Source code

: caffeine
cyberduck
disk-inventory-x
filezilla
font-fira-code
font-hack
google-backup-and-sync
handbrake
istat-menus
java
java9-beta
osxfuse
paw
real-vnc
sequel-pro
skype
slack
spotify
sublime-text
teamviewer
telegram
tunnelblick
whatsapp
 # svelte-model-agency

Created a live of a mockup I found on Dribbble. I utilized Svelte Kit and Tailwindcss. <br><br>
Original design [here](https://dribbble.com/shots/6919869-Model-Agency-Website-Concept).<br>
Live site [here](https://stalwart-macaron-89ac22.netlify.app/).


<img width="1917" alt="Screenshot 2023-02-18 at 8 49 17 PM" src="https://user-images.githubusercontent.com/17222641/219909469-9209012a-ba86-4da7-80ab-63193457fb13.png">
※
> **EXERCISE OBJECTIVE**
Every record above has to appear again, word for word.

> **OUTPUT FOR THIS TASK**
Source code

: caffeine
cyberduck
disk-inventory-x
filezilla
font-fira-code
font-hack
google-backup-and-sync
handbrake
istat-menus
java
java9-beta
osxfuse
paw
real-vnc
sequel-pro
skype
slack
spotify
sublime-text
teamviewer
telegram
tunnelblick
whatsapp
 # svelte-model-agency

Created a live of a mockup I found on Dribbble. I utilized Svelte Kit and Tailwindcss. <br><br>
Original design [here](https://dribbble.com/shots/6919869-Model-Agency-Website-Concept).<br>
Live site [here](https://stalwart-macaron-89ac22.netlify.app/).


<img width="1917" alt="Screenshot 2023-02-18 at 8 49 17 PM" src="https://user-images.githubusercontent.com/17222641/219909469-9209012a-ba86-4da7-80ab-63193457fb13.png">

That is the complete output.